Materials provided:
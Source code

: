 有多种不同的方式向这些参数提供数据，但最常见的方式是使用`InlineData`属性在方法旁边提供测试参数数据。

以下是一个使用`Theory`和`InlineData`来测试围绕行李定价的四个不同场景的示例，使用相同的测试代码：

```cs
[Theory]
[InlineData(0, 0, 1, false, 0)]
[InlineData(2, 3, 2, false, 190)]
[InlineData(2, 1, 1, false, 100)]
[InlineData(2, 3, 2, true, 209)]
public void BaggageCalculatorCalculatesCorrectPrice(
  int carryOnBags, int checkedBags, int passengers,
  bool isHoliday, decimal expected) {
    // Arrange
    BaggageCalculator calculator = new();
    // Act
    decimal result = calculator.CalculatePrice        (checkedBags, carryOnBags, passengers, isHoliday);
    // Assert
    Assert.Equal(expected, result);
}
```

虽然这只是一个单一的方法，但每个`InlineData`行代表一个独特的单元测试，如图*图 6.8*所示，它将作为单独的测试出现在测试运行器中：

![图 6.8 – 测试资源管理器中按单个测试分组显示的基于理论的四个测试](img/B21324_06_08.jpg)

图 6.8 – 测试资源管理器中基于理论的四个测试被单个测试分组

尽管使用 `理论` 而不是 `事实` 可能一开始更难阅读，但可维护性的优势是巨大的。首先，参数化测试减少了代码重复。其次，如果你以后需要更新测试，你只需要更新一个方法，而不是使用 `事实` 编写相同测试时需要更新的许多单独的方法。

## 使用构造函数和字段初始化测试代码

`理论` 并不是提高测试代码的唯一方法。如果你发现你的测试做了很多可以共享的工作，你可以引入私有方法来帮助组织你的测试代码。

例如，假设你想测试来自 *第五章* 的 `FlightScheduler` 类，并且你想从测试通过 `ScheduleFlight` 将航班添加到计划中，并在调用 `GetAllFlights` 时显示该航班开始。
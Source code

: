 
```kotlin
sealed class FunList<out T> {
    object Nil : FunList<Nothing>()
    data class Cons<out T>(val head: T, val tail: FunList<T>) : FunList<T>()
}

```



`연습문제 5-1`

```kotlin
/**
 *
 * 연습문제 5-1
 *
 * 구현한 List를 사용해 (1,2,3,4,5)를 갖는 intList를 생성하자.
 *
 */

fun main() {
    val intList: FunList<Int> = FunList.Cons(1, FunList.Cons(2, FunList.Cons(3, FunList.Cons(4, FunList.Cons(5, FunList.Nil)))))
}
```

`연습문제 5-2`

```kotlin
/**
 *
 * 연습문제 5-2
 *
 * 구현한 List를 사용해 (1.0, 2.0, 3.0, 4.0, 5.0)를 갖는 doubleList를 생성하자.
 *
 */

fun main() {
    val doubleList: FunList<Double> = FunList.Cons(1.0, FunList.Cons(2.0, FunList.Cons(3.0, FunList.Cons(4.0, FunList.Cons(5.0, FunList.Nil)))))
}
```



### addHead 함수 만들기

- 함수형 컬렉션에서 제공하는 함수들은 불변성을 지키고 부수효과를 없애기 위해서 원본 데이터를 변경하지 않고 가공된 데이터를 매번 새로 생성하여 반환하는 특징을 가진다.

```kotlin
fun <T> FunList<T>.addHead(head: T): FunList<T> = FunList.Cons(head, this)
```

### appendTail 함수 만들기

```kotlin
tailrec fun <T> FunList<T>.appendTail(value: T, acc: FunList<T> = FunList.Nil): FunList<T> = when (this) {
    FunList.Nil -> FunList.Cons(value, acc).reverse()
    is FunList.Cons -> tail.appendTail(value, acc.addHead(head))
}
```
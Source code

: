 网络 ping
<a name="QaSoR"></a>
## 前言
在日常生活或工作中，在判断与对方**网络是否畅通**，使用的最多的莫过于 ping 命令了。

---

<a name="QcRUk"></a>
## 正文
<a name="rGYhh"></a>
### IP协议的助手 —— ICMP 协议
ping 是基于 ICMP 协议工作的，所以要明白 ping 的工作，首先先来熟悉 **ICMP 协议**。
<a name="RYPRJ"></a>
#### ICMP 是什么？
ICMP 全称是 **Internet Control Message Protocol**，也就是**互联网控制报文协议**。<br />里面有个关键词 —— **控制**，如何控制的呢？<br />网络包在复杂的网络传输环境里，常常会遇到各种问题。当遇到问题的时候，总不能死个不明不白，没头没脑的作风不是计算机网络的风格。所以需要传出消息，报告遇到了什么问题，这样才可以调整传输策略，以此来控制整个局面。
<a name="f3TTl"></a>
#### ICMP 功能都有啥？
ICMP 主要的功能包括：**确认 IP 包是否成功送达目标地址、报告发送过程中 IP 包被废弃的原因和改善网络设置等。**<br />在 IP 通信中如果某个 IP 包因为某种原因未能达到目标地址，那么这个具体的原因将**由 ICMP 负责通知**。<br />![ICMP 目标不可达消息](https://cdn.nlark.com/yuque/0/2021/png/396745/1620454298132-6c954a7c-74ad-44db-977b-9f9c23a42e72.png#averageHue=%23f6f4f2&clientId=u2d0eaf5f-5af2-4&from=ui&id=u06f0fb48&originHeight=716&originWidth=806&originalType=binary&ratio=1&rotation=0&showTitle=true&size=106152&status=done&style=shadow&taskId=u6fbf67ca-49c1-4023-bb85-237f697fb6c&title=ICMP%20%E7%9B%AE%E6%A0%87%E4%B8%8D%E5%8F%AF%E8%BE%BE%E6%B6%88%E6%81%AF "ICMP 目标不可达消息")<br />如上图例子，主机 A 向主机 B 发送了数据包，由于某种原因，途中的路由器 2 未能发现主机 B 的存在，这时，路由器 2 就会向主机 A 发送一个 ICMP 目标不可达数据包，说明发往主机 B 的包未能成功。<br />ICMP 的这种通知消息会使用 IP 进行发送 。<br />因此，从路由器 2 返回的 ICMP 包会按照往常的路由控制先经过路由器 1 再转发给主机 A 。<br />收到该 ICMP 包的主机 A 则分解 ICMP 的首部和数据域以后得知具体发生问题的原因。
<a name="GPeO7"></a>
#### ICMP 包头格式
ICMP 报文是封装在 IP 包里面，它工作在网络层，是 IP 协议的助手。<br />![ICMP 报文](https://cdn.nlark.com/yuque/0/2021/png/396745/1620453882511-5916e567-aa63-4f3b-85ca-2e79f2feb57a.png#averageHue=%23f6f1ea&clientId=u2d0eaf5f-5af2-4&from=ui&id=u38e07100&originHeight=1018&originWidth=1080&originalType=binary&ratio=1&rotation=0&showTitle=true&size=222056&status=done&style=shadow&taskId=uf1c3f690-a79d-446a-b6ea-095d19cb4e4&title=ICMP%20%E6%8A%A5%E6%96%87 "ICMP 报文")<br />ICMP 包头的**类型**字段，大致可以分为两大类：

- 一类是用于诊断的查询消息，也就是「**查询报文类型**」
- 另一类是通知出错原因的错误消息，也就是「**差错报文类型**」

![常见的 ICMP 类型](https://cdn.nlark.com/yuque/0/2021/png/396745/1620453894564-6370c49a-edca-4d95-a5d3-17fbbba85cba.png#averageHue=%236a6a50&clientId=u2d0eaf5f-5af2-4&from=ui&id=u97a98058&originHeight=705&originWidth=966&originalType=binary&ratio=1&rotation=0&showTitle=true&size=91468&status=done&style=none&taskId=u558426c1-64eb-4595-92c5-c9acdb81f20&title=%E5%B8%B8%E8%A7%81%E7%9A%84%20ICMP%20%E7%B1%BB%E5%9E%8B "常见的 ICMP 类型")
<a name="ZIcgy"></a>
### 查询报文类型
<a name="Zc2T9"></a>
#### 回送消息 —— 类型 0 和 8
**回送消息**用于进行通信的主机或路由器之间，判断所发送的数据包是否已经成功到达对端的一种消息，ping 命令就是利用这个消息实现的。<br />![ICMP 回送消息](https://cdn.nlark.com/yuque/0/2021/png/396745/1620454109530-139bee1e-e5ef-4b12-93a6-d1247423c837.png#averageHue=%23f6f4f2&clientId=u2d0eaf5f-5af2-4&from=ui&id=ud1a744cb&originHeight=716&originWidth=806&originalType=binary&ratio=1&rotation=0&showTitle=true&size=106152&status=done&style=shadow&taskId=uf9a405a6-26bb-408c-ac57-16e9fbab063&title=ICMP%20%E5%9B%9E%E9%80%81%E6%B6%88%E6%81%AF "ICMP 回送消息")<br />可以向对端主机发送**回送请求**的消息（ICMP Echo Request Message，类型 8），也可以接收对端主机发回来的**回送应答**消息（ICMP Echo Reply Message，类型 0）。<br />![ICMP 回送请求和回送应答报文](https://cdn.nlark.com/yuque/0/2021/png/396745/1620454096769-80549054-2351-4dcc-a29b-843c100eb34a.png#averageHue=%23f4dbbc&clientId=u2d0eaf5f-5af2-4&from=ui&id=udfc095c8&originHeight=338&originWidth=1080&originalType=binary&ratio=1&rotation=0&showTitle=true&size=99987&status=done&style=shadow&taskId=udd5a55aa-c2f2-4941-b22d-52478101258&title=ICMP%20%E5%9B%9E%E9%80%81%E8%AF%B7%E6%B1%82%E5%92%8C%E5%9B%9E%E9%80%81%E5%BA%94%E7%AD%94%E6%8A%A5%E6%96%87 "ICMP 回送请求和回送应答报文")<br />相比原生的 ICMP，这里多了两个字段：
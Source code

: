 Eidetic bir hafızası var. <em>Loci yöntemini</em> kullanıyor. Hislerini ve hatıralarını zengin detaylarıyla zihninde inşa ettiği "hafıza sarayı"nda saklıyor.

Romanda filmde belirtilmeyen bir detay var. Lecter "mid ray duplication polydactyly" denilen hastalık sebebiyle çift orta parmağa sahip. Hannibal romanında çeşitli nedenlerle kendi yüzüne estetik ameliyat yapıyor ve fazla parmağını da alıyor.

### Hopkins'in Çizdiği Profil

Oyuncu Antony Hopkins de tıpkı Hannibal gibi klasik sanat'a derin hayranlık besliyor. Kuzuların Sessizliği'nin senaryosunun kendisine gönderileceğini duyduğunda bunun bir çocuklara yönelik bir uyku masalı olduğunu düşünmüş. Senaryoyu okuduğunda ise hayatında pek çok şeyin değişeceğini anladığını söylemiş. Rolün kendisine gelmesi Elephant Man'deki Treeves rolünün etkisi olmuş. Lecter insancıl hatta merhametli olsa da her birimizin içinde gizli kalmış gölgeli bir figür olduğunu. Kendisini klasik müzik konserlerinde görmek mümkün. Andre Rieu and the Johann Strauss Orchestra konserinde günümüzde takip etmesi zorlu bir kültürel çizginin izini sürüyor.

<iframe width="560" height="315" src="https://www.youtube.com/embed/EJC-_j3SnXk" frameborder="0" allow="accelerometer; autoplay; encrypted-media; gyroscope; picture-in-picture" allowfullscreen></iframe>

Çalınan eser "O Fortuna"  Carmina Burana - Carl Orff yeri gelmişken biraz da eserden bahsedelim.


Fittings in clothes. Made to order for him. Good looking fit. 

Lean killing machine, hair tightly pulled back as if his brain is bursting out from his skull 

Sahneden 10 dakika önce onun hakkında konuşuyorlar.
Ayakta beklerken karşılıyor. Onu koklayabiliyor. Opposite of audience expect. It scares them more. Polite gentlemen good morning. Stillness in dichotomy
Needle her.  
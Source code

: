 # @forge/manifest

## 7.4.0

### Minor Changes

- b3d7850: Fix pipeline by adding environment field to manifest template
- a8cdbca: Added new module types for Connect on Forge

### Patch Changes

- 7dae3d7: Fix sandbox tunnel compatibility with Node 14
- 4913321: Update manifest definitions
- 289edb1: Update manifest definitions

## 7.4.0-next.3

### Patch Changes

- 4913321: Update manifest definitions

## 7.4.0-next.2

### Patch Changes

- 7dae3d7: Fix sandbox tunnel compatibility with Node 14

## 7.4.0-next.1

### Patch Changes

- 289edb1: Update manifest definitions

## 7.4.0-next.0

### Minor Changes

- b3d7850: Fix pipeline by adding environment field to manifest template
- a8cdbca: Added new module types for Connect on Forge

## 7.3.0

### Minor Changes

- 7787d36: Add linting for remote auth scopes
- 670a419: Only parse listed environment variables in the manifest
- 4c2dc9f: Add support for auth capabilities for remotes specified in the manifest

What to work on:
Would you please copy exactly the part of the entries above that begins at the line containing "autoplay; encrypted-media; gyroscope;" and ends at the line containing "da eserden bahsedelim.", both lines included?

The completed task:
<iframe width="560" height="315" src="https://www.youtube.com/embed/EJC-_j3SnXk" frameborder="0" allow="accelerometer; autoplay; encrypted-media; gyroscope; picture-in-picture" allowfullscreen></iframe>

Çalınan eser "O Fortuna"  Carmina Burana - Carl Orff yeri gelmişken biraz da eserden bahsedelim.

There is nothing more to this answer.